Slicing Knives
Slicing knives are similar to carving knives in that they are long, thin and narrow. However, their blades are more flexible, allowing them to cleanly cut thin slices of fish, meat, vegetables or fruit. Slicing knives also often end in a rounded tip. This rounded tip ensures they don’t poke or tear meat (which would cause the meat to lose its juices and become less tender) so that each slice is lovely and tender. Tested by our chefs, our range of high-quality slicing knives includes those with hollow-edge indents that guarantee the finest and most delicate cuts.
FAQs
What is a slicing knife used for?
Slicing knives are used to cut meat, vegetables or fruit into thin slices. They have a flexible blade to reduce resistance, and often have a rounded tip to ensure they don’t tear the meat (which would cause the meat to lose its juices and become less tender).
What is the difference between slicing knives and carving knives?
There are two main differences – carving knives are more rigid than slicing knives, with tips that tend to be sharp and pointed.
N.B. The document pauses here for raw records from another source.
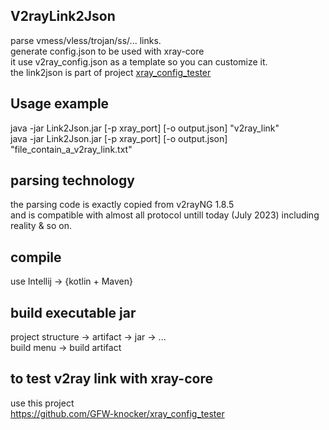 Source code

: ## V2rayLink2Json
parse vmess/vless/trojan/ss/...  links.<br>
generate config.json to be used with xray-core<br>
it use v2ray_config.json as a template so you can customize it.<br>
the link2json is part of project [xray_config_tester](https://github.com/GFW-knocker/xray_config_tester)<br>

## Usage example
java -jar Link2Json.jar [-p xray_port] [-o output.json] "v2ray_link"<br>
java -jar Link2Json.jar [-p xray_port] [-o output.json] "file_contain_a_v2ray_link.txt"<br>

## parsing technology
the parsing code is exactly copied from v2rayNG 1.8.5<br>
and is compatible with almost all protocol untill today (July 2023) including reality & so on.<br>

## compile
use Intellij -> {kotlin + Maven}

## build executable jar 
project structure -> artifact -> jar -> ...<br>
build menu -> build artifact<br>

## to test v2ray link with xray-core
use this project<br>
https://github.com/GFW-knocker/xray_config_tester<br>
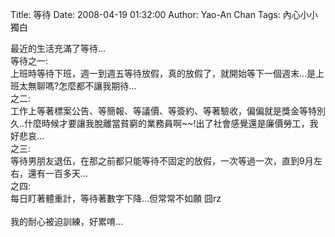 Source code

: Title: 等待
Date: 2008-04-19 01:32:00
Author: Yao-An Chan
Tags: 內心小小獨白


<div class='post'>
最近的生活充滿了等待...<br />等待之一:<br />上班時等待下班，週一到週五等待放假，真的放假了，就開始等下一個週末...是上班太無聊嗎?怎麼都不讓我期待...<br />之二:<br />工作上等著標案公告、等簡報、等議價、等簽約、等著驗收，偏偏就是獎金等特別久..什麼時候才要讓我脫離當貧窮的業務員啊~~!出了社會感覺還是廉價勞工，我好悲哀...<br />之三:<br />等待男朋友退伍，在那之前都只能等待不固定的放假，一次等過一次，直到9月左右，還有一百多天...<br />之四:<br />每日盯著體重計，等待著數字下降...但常常不如願 囧rz<br /><br />我的耐心被迫訓練，好累唷...</div>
They are ideal for cutting into meat and difficult areas of a joint to separate meat from bone. Slicing knives are more flexible and often have a rounded tip, allowing them to cut meat, vegetables or fruit into fine, thin slices.
What is the size of a slicing knife?
While there is no fixed length, the blades of slicing knives tend to be between 20 to 36 centimetres long. Their length, and the narrowness of their blades, make them ideal for slicing thin cuts of meat, vegetables or fruit. That being said, they are not ideal for precision cutting tasks like peeling or dicing, where a paring knife might be more appropriate.